┌─ Exercise input

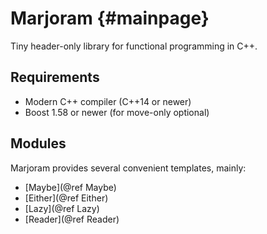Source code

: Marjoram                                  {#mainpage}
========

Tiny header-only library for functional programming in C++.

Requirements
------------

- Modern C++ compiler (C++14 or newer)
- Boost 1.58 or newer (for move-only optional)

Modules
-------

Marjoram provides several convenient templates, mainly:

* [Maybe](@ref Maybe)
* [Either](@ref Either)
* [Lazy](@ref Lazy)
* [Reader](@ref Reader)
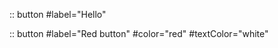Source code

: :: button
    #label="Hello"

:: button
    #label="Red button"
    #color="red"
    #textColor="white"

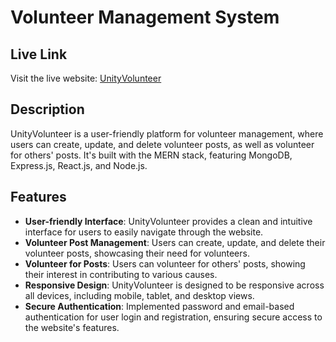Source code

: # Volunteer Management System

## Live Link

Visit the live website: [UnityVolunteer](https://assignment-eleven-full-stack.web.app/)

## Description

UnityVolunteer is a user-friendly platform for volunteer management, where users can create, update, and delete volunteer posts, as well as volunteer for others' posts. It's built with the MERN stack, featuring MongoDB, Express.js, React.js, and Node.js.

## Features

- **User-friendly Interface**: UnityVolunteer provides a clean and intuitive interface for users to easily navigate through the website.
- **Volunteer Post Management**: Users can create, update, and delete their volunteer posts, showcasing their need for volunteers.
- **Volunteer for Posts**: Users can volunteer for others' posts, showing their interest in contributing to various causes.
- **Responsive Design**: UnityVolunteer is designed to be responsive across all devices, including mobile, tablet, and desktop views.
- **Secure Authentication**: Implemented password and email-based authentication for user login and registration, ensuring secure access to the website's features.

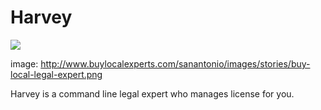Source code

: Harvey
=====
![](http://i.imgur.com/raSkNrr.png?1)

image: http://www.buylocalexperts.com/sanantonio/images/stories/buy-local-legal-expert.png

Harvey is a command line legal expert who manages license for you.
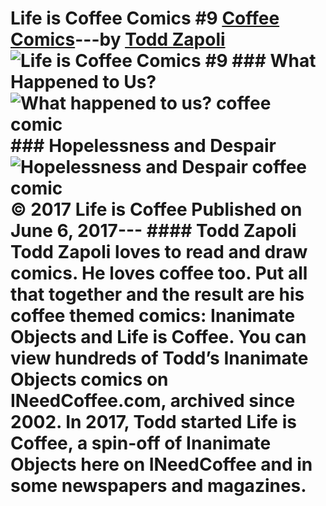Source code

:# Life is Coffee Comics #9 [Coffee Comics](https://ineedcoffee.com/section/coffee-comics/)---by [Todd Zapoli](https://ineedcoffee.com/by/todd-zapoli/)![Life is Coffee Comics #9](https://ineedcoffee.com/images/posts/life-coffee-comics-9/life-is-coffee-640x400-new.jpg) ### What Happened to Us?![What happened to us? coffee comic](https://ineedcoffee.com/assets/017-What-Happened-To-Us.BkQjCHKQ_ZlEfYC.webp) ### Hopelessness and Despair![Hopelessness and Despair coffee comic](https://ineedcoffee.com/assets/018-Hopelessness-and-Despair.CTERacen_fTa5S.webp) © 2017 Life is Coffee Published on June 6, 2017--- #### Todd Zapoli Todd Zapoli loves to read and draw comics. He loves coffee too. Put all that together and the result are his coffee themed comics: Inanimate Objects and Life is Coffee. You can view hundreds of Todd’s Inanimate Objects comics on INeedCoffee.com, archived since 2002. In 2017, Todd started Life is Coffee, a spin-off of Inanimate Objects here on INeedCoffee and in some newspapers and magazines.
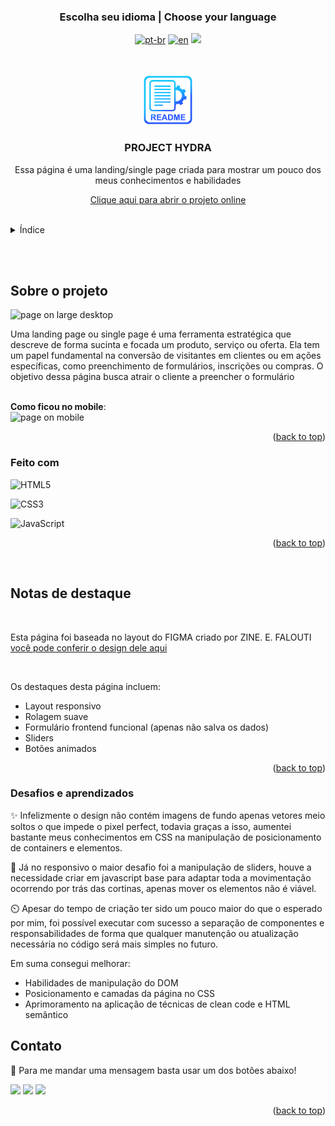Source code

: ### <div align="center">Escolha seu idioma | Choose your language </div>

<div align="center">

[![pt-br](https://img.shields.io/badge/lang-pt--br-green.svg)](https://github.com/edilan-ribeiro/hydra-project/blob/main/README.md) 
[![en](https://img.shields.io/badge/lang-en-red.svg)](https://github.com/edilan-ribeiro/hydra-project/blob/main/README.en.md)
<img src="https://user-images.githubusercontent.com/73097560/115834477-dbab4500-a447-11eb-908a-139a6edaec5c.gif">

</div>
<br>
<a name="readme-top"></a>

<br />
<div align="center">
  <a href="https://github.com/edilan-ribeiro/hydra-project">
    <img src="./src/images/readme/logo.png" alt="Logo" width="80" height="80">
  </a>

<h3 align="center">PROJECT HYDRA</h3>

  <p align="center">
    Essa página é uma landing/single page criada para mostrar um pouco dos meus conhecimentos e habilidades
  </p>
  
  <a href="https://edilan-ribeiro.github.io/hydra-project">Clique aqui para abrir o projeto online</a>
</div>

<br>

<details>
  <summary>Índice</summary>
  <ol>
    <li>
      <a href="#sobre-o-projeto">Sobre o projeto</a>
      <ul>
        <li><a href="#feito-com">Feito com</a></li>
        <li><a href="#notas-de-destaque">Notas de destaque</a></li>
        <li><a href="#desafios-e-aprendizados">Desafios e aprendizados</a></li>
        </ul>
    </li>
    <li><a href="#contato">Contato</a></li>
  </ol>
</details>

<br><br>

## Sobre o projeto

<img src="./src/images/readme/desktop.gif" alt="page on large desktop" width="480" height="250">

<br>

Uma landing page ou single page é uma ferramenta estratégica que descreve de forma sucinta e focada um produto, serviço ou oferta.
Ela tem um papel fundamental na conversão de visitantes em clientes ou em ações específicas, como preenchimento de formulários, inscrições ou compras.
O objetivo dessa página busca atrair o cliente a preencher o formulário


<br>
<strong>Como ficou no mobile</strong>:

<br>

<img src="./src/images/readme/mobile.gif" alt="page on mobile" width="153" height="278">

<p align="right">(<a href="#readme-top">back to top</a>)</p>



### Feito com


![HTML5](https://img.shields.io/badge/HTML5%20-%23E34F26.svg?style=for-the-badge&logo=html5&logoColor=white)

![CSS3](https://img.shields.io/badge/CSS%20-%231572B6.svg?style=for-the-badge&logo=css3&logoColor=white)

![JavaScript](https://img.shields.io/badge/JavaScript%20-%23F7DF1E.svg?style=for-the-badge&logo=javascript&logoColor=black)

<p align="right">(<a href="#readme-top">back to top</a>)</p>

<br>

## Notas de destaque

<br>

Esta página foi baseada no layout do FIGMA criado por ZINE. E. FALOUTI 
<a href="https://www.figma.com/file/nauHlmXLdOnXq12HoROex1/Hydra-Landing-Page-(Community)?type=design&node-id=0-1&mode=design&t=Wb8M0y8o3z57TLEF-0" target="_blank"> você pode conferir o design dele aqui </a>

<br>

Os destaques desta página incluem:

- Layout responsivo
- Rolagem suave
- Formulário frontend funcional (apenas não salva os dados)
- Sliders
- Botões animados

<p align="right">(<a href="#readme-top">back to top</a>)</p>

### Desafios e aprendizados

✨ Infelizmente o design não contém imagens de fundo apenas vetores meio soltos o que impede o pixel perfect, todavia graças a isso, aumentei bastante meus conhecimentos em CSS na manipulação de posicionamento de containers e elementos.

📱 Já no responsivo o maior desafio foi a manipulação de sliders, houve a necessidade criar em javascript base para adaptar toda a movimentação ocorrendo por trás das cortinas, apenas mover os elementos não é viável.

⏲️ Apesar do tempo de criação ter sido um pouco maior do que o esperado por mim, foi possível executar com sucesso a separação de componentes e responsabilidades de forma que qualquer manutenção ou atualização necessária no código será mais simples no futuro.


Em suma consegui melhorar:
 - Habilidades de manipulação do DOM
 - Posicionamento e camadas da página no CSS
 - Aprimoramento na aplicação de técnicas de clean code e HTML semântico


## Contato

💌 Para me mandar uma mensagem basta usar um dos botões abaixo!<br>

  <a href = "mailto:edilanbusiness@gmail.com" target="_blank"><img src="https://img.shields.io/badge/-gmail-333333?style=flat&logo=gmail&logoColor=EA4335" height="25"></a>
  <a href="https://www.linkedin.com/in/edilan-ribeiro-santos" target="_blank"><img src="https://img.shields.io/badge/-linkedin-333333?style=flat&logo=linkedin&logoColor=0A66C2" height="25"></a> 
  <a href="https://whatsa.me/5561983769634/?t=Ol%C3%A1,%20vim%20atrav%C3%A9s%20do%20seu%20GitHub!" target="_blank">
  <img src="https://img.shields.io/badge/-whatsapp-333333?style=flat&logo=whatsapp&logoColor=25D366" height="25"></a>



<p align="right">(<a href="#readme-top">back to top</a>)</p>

└─

**What the exercise asks:** Please repeat the records above exactly, omitting any pictures they contain.

**Exercise output:**
Source code

: Marjoram                                  {#mainpage}
========

Tiny header-only library for functional programming in C++.

Requirements
------------

- Modern C++ compiler (C++14 or newer)
- Boost 1.58 or newer (for move-only optional)

Modules
-------

Marjoram provides several convenient templates, mainly:

* [Maybe](@ref Maybe)
* [Either](@ref Either)
* [Lazy](@ref Lazy)
* [Reader](@ref Reader)
Source code

: :: button
    #label="Hello"

:: button
    #label="Red button"
    #color="red"
    #textColor="white"

Source code

: # Volunteer Management System

## Live Link

Visit the live website: [UnityVolunteer](https://assignment-eleven-full-stack.web.app/)

## Description

UnityVolunteer is a user-friendly platform for volunteer management, where users can create, update, and delete volunteer posts, as well as volunteer for others' posts. It's built with the MERN stack, featuring MongoDB, Express.js, React.js, and Node.js.

## Features

- **User-friendly Interface**: UnityVolunteer provides a clean and intuitive interface for users to easily navigate through the website.
- **Volunteer Post Management**: Users can create, update, and delete their volunteer posts, showcasing their need for volunteers.
- **Volunteer for Posts**: Users can volunteer for others' posts, showing their interest in contributing to various causes.
- **Responsive Design**: UnityVolunteer is designed to be responsive across all devices, including mobile, tablet, and desktop views.
- **Secure Authentication**: Implemented password and email-based authentication for user login and registration, ensuring secure access to the website's features.

Source code

: Harvey
=====
![](http://i.imgur.com/raSkNrr.png?1)

image: http://www.buylocalexperts.com/sanantonio/images/stories/buy-local-legal-expert.png

Harvey is a command line legal expert who manages license for you.
Source code

:# Life is Coffee Comics #9 [Coffee Comics](https://ineedcoffee.com/section/coffee-comics/)---by [Todd Zapoli](https://ineedcoffee.com/by/todd-zapoli/)![Life is Coffee Comics #9](https://ineedcoffee.com/images/posts/life-coffee-comics-9/life-is-coffee-640x400-new.jpg) ### What Happened to Us?![What happened to us? coffee comic](https://ineedcoffee.com/assets/017-What-Happened-To-Us.BkQjCHKQ_ZlEfYC.webp) ### Hopelessness and Despair![Hopelessness and Despair coffee comic](https://ineedcoffee.com/assets/018-Hopelessness-and-Despair.CTERacen_fTa5S.webp) © 2017 Life is Coffee Published on June 6, 2017--- #### Todd Zapoli Todd Zapoli loves to read and draw comics. He loves coffee too. Put all that together and the result are his coffee themed comics: Inanimate Objects and Life is Coffee. You can view hundreds of Todd’s Inanimate Objects comics on INeedCoffee.com, archived since 2002. In 2017, Todd started Life is Coffee, a spin-off of Inanimate Objects here on INeedCoffee and in some newspapers and magazines.
Source code

: ### <div align="center">Escolha seu idioma | Choose your language </div>

<div align="center">

[![pt-br](https://img.shields.io/badge/lang-pt--br-green.svg)](https://github.com/edilan-ribeiro/hydra-project/blob/main/README.md) 
[![en](https://img.shields.io/badge/lang-en-red.svg)](https://github.com/edilan-ribeiro/hydra-project/blob/main/README.en.md)
<img src="https://user-images.githubusercontent.com/73097560/115834477-dbab4500-a447-11eb-908a-139a6edaec5c.gif">

</div>
<br>
<a name="readme-top"></a>

<br />
<div align="center">
  <a href="https://github.com/edilan-ribeiro/hydra-project">
    <img src="./src/images/readme/logo.png" alt="Logo" width="80" height="80">
  </a>

<h3 align="center">PROJECT HYDRA</h3>

  <p align="center">
    Essa página é uma landing/single page criada para mostrar um pouco dos meus conhecimentos e habilidades
  </p>
  
  <a href="https://edilan-ribeiro.github.io/hydra-project">Clique aqui para abrir o projeto online</a>
</div>

<br>

<details>
  <summary>Índice</summary>
  <ol>
    <li>
      <a href="#sobre-o-projeto">Sobre o projeto</a>
      <ul>
        <li><a href="#feito-com">Feito com</a></li>
        <li><a href="#notas-de-destaque">Notas de destaque</a></li>
        <li><a href="#desafios-e-aprendizados">Desafios e aprendizados</a></li>
        </ul>
    </li>
    <li><a href="#contato">Contato</a></li>
  </ol>
</details>

<br><br>

## Sobre o projeto

<img src="./src/images/readme/desktop.gif" alt="page on large desktop" width="480" height="250">

<br>

Uma landing page ou single page é uma ferramenta estratégica que descreve de forma sucinta e focada um produto, serviço ou oferta.
Ela tem um papel fundamental na conversão de visitantes em clientes ou em ações específicas, como preenchimento de formulários, inscrições ou compras.
O objetivo dessa página busca atrair o cliente a preencher o formulário


<br>
<strong>Como ficou no mobile</strong>:

<br>

<img src="./src/images/readme/mobile.gif" alt="page on mobile" width="153" height="278">

<p align="right">(<a href="#readme-top">back to top</a>)</p>



### Feito com


![HTML5](https://img.shields.io/badge/HTML5%20-%23E34F26.svg?style=for-the-badge&logo=html5&logoColor=white)

![CSS3](https://img.shields.io/badge/CSS%20-%231572B6.svg?style=for-the-badge&logo=css3&logoColor=white)

![JavaScript](https://img.shields.io/badge/JavaScript%20-%23F7DF1E.svg?style=for-the-badge&logo=javascript&logoColor=black)

<p align="right">(<a href="#readme-top">back to top</a>)</p>

<br>

## Notas de destaque

<br>

Esta página foi baseada no layout do FIGMA criado por ZINE. E. FALOUTI 
<a href="https://www.figma.com/file/nauHlmXLdOnXq12HoROex1/Hydra-Landing-Page-(Community)?type=design&node-id=0-1&mode=design&t=Wb8M0y8o3z57TLEF-0" target="_blank"> você pode conferir o design dele aqui </a>

<br>

Os destaques desta página incluem:

- Layout responsivo
- Rolagem suave
- Formulário frontend funcional (apenas não salva os dados)
- Sliders
- Botões animados

<p align="right">(<a href="#readme-top">back to top</a>)</p>

### Desafios e aprendizados

✨ Infelizmente o design não contém imagens de fundo apenas vetores meio soltos o que impede o pixel perfect, todavia graças a isso, aumentei bastante meus conhecimentos em CSS na manipulação de posicionamento de containers e elementos.

📱 Já no responsivo o maior desafio foi a manipulação de sliders, houve a necessidade criar em javascript base para adaptar toda a movimentação ocorrendo por trás das cortinas, apenas mover os elementos não é viável.

⏲️ Apesar do tempo de criação ter sido um pouco maior do que o esperado por mim, foi possível executar com sucesso a separação de componentes e responsabilidades de forma que qualquer manutenção ou atualização necessária no código será mais simples no futuro.


Em suma consegui melhorar:
 - Habilidades de manipulação do DOM
 - Posicionamento e camadas da página no CSS
 - Aprimoramento na aplicação de técnicas de clean code e HTML semântico


## Contato

💌 Para me mandar uma mensagem basta usar um dos botões abaixo!<br>

  <a href = "mailto:edilanbusiness@gmail.com" target="_blank"><img src="https://img.shields.io/badge/-gmail-333333?style=flat&logo=gmail&logoColor=EA4335" height="25"></a>
  <a href="https://www.linkedin.com/in/edilan-ribeiro-santos" target="_blank"><img src="https://img.shields.io/badge/-linkedin-333333?style=flat&logo=linkedin&logoColor=0A66C2" height="25"></a> 
  <a href="https://whatsa.me/5561983769634/?t=Ol%C3%A1,%20vim%20atrav%C3%A9s%20do%20seu%20GitHub!" target="_blank">
  <img src="https://img.shields.io/badge/-whatsapp-333333?style=flat&logo=whatsapp&logoColor=25D366" height="25"></a>



<p align="right">(<a href="#readme-top">back to top</a>)</p>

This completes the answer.